• **To do**
Write out the entries again exactly as they are given.

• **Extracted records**
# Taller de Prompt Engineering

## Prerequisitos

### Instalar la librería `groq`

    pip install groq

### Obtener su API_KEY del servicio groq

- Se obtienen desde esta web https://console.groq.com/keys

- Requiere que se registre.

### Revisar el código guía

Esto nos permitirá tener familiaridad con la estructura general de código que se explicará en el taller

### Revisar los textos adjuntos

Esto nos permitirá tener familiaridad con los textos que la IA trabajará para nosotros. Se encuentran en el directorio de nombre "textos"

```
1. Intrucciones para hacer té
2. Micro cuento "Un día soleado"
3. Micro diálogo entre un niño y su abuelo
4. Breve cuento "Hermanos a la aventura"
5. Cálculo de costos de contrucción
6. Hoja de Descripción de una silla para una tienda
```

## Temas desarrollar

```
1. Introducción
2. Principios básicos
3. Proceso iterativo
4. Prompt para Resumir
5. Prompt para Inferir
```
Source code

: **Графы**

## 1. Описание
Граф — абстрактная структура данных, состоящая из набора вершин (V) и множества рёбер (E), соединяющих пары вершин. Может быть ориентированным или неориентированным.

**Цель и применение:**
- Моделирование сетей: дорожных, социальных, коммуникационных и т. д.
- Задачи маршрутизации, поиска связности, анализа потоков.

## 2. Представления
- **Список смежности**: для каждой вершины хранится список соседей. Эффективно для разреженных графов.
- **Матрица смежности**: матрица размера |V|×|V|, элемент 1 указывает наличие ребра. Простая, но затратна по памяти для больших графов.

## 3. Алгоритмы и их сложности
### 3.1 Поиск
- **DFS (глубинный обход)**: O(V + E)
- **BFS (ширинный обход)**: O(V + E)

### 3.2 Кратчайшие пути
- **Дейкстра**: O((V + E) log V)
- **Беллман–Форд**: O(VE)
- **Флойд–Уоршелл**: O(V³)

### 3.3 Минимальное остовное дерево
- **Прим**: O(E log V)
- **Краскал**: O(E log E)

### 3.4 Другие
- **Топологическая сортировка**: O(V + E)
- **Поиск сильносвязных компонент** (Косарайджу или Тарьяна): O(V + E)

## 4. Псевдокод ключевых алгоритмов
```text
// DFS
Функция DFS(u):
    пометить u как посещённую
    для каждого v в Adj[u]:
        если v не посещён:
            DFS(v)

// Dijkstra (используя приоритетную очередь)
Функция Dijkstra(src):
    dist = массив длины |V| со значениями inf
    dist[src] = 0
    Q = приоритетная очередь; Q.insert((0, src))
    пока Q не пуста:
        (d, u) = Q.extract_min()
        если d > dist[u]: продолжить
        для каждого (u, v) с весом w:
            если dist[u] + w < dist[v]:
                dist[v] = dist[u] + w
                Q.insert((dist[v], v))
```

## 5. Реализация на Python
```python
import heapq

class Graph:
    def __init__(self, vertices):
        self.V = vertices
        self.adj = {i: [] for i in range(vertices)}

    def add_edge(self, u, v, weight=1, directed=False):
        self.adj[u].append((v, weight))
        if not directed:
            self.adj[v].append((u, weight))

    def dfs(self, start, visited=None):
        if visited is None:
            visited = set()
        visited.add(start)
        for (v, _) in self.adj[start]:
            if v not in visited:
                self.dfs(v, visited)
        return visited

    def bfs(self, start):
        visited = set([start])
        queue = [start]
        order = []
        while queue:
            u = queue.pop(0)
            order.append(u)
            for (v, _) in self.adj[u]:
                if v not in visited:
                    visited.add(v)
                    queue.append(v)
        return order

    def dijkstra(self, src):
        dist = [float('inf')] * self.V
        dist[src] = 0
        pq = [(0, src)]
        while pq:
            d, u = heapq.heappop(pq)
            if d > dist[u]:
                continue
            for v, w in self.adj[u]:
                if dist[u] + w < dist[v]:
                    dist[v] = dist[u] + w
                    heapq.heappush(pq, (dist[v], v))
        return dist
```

• **Completed task**
# Taller de Prompt Engineering

## Prerequisitos

### Instalar la librería `groq`

    pip install groq

### Obtener su API_KEY del servicio groq

- Se obtienen desde esta web https://console.groq.com/keys

- Requiere que se registre.

### Revisar el código guía

Esto nos permitirá tener familiaridad con la estructura general de código que se explicará en el taller

### Revisar los textos adjuntos

Esto nos permitirá tener familiaridad con los textos que la IA trabajará para nosotros. Se encuentran en el directorio de nombre "textos"

```
1. Intrucciones para hacer té
2. Micro cuento "Un día soleado"
3. Micro diálogo entre un niño y su abuelo
4. Breve cuento "Hermanos a la aventura"
5. Cálculo de costos de contrucción
6. Hoja de Descripción de una silla para una tienda
```

## Temas desarrollar

```
1. Introducción
2. Principios básicos
3. Proceso iterativo
4. Prompt para Resumir
5. Prompt para Inferir
```
Source code

: **Графы**

## 1. Описание
Граф — абстрактная структура данных, состоящая из набора вершин (V) и множества рёбер (E), соединяющих пары вершин. Может быть ориентированным или неориентированным.

**Цель и применение:**
- Моделирование сетей: дорожных, социальных, коммуникационных и т. д.
- Задачи маршрутизации, поиска связности, анализа потоков.

## 2. Представления
- **Список смежности**: для каждой вершины хранится список соседей. Эффективно для разреженных графов.
- **Матрица смежности**: матрица размера |V|×|V|, элемент 1 указывает наличие ребра. Простая, но затратна по памяти для больших графов.

## 3. Алгоритмы и их сложности
### 3.1 Поиск
- **DFS (глубинный обход)**: O(V + E)
- **BFS (ширинный обход)**: O(V + E)

### 3.2 Кратчайшие пути
- **Дейкстра**: O((V + E) log V)
- **Беллман–Форд**: O(VE)
- **Флойд–Уоршелл**: O(V³)

### 3.3 Минимальное остовное дерево
- **Прим**: O(E log V)
- **Краскал**: O(E log E)

### 3.4 Другие
- **Топологическая сортировка**: O(V + E)
- **Поиск сильносвязных компонент** (Косарайджу или Тарьяна): O(V + E)

## 4. Псевдокод ключевых алгоритмов
```text
// DFS
Функция DFS(u):
    пометить u как посещённую
    для каждого v в Adj[u]:
        если v не посещён:
            DFS(v)

// Dijkstra (используя приоритетную очередь)
Функция Dijkstra(src):
    dist = массив длины |V| со значениями inf
    dist[src] = 0
    Q = приоритетная очередь; Q.insert((0, src))
    пока Q не пуста:
        (d, u) = Q.extract_min()
        если d > dist[u]: продолжить
        для каждого (u, v) с весом w:
            если dist[u] + w < dist[v]:
                dist[v] = dist[u] + w
                Q.insert((dist[v], v))
```

## 5. Реализация на Python
```python
import heapq

class Graph:
    def __init__(self, vertices):
        self.V = vertices
        self.adj = {i: [] for i in range(vertices)}

    def add_edge(self, u, v, weight=1, directed=False):
        self.adj[u].append((v, weight))
        if not directed:
            self.adj[v].append((u, weight))

    def dfs(self, start, visited=None):
        if visited is None:
            visited = set()
        visited.add(start)
        for (v, _) in self.adj[start]:
            if v not in visited:
                self.dfs(v, visited)
        return visited

    def bfs(self, start):
        visited = set([start])
        queue = [start]
        order = []
        while queue:
            u = queue.pop(0)
            order.append(u)
            for (v, _) in self.adj[u]:
                if v not in visited:
                    visited.add(v)
                    queue.append(v)
        return order

    def dijkstra(self, src):
        dist = [float('inf')] * self.V
        dist[src] = 0
        pq = [(0, src)]
        while pq:
            d, u = heapq.heappop(pq)
            if d > dist[u]:
                continue
            for v, w in self.adj[u]:
                if dist[u] + w < dist[v]:
                    dist[v] = dist[u] + w
                    heapq.heappush(pq, (dist[v], v))
        return dist
```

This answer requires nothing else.